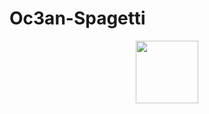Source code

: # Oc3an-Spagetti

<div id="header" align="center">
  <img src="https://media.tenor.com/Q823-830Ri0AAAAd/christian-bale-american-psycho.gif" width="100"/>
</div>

▬▬▬▬▬▬▬▬▬▬

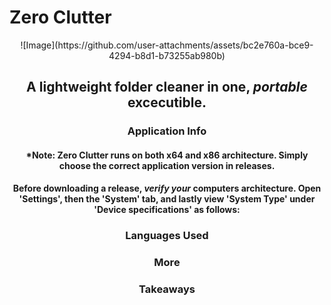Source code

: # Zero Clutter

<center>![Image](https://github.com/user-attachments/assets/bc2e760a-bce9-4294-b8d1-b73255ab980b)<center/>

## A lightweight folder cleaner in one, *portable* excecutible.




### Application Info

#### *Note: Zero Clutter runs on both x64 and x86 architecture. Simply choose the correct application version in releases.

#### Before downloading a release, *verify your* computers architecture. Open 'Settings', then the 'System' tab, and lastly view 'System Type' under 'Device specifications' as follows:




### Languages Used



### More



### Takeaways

▬▬▬▬▬▬▬▬▬▬

_Problem_.
In the listing above, how many lines include the string "center"? Say only the number.

_Expected output_.
2